Saturday, September 7, 2019

So hard to not give up some days.....

As a husband of an ex-felon, there are still tough days. You would think the days of the loneliness when my spouse was incarcerated would be gone. But, the loneliness still shows up. It probably sounds weird, but it's true. Could it be the struggle we go through now ? That piece that's missing that was there before she went away ? Maybe. Could it be our lives are still being affected by her being incarcerated, as in struggles for employment ? Maybe.
I have been told that I need to try and let the past go, but damn that's hard. "Look forward, be happy, look to the future". How many years of therapy are we talking here ?
This isn't meant to be a "downer" of a post, but a reality of a loved one and a family that has gone through being in prison. She's been home for about 4 years now and it's still tough. Like I mentioned, there are reminders all around us.
You know, when my Wife was gone, all I could think about was making sure our kids were ok. That was my number one priority. I didn't care about myself. My Wife was my second priority. I was always so worried about her and did everything I could do to make sure she was ok. Maybe it's time to think about myself.
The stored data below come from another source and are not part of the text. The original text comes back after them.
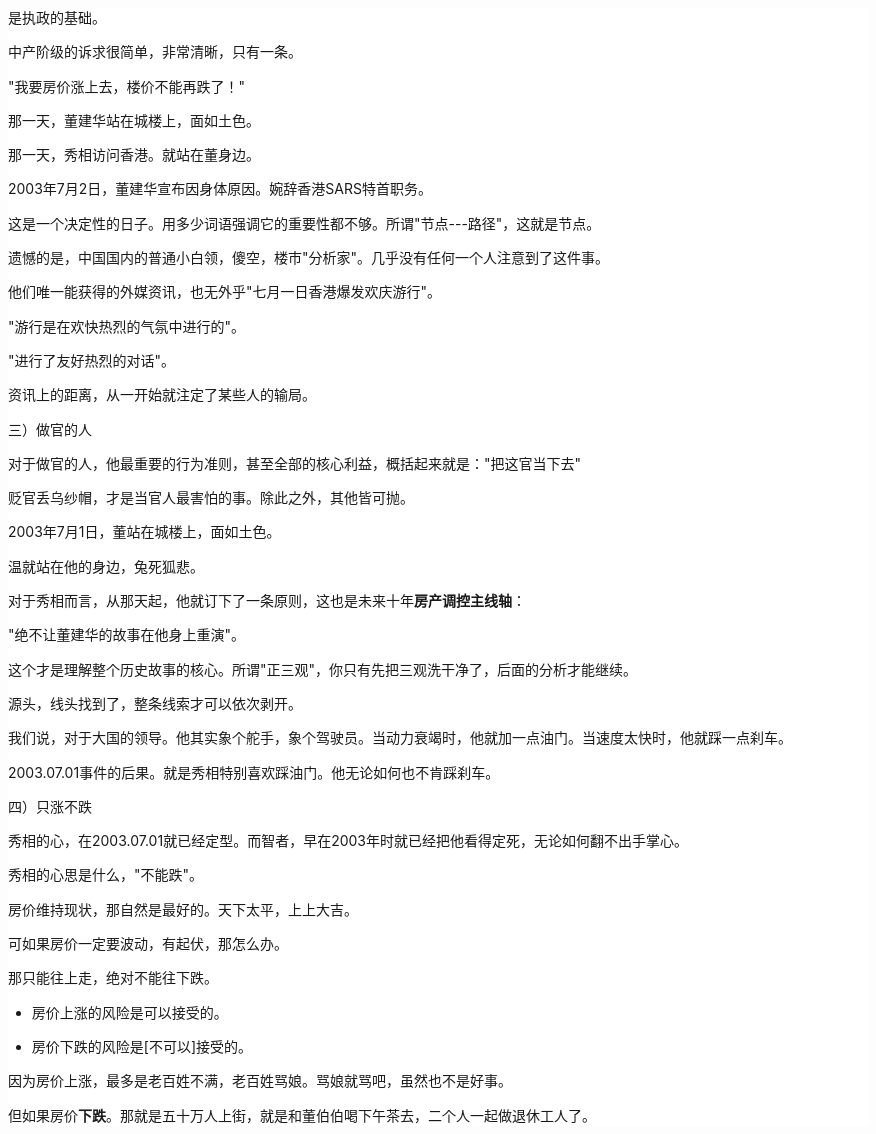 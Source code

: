 是执政的基础。

中产阶级的诉求很简单，非常清晰，只有一条。

"我要房价涨上去，楼价不能再跌了！"

那一天，董建华站在城楼上，面如土色。

那一天，秀相访问香港。就站在董身边。

2003年7月2日，董建华宣布因身体原因。婉辞香港SARS特首职务。

这是一个决定性的日子。用多少词语强调它的重要性都不够。所谓"节点---路径"，这就是节点。

遗憾的是，中国国内的普通小白领，傻空，楼市"分析家"。几乎没有任何一个人注意到了这件事。

他们唯一能获得的外媒资讯，也无外乎"七月一日香港爆发欢庆游行"。

"游行是在欢快热烈的气氛中进行的"。

"进行了友好热烈的对话"。

资讯上的距离，从一开始就注定了某些人的输局。

三）做官的人

对于做官的人，他最重要的行为准则，甚至全部的核心利益，概括起来就是："把这官当下去"

贬官丢乌纱帽，才是当官人最害怕的事。除此之外，其他皆可抛。

2003年7月1日，董站在城楼上，面如土色。

温就站在他的身边，兔死狐悲。

对于秀相而言，从那天起，他就订下了一条原则，这也是未来十年**房产调控主线轴**：

"绝不让董建华的故事在他身上重演"。

这个才是理解整个历史故事的核心。所谓"正三观"，你只有先把三观洗干净了，后面的分析才能继续。

源头，线头找到了，整条线索才可以依次剥开。

我们说，对于大国的领导。他其实象个舵手，象个驾驶员。当动力衰竭时，他就加一点油门。当速度太快时，他就踩一点刹车。

2003.07.01事件的后果。就是秀相特别喜欢踩油门。他无论如何也不肯踩刹车。

四）只涨不跌

秀相的心，在2003.07.01就已经定型。而智者，早在2003年时就已经把他看得定死，无论如何翻不出手掌心。

秀相的心思是什么，"不能跌"。

房价维持现状，那自然是最好的。天下太平，上上大吉。

可如果房价一定要波动，有起伏，那怎么办。

那只能往上走，绝对不能往下跌。

-   房价上涨的风险是可以接受的。

-   房价下跌的风险是[不可以]接受的。

因为房价上涨，最多是老百姓不满，老百姓骂娘。骂娘就骂吧，虽然也不是好事。

但如果房价**下跌**。那就是五十万人上街，就是和董伯伯喝下午茶去，二个人一起做退休工人了。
But, that's not so easy. I really am curious if there are other spouses that feel this way. The depression from the past can be so rough. It zaps your motivation . I was so strong getting my family through this, but now I feel a shell of that person.
This is my reality of being the spouse of an ex-felon who happens to be the love of my life.

Saturday, July 27, 2019

Parole, Probation, Restitution......and Background checks

I decided to blog about this subject because it affects so many people, including my own family. When a person has made a mistake and is incarcerated, they pay their dues with time. But, they also pay for years after release with parole, probation, restitution etc. But, they also pay with background checks. It’s the luck of the draw in some cases. It can damage families bad. You apply for jobs, get some calls, and maybe get an interview. Sometimes there are 2-3 interviews for that one job you want so bad. Everything sounds great ! You get offered the job pending the background check. Fingers crossed, stress and anxiety. Then you get the email saying basically you've failed the background and thanks but no thanks. This is usually 4-6 weeks after you started the process. Bills coming in and rent due. Living this life is extremely tough and stressful. Tears marriages and families apart. When is enough, enough ? A non-violent offense with incarceration. No threat to "society". 
Parole and probation want you working. So, how does that work ? Even when you've been out of prison for 3 years, you still struggle to get a decent job because of that background check. If you got lucky and had been working for say 2 years after incarceration and get laid off. You start over with the fear of the background check. Even though you've proven yourself. Also, sometimes you have to make the choice of eating or paying your restitution. Don't pay your restitution, guess where you get to go back to ? Yep, behind bars. There has to be a better way. That's easy to say. Prison population has barely changed. ALL California prison populations are over 100% capacity. Some well over that. It seems that prison reform has once again fallen by the way side. The powers that be make way too much money in the prison system to really "reform" it and you know what they say about money.....the root of all evil.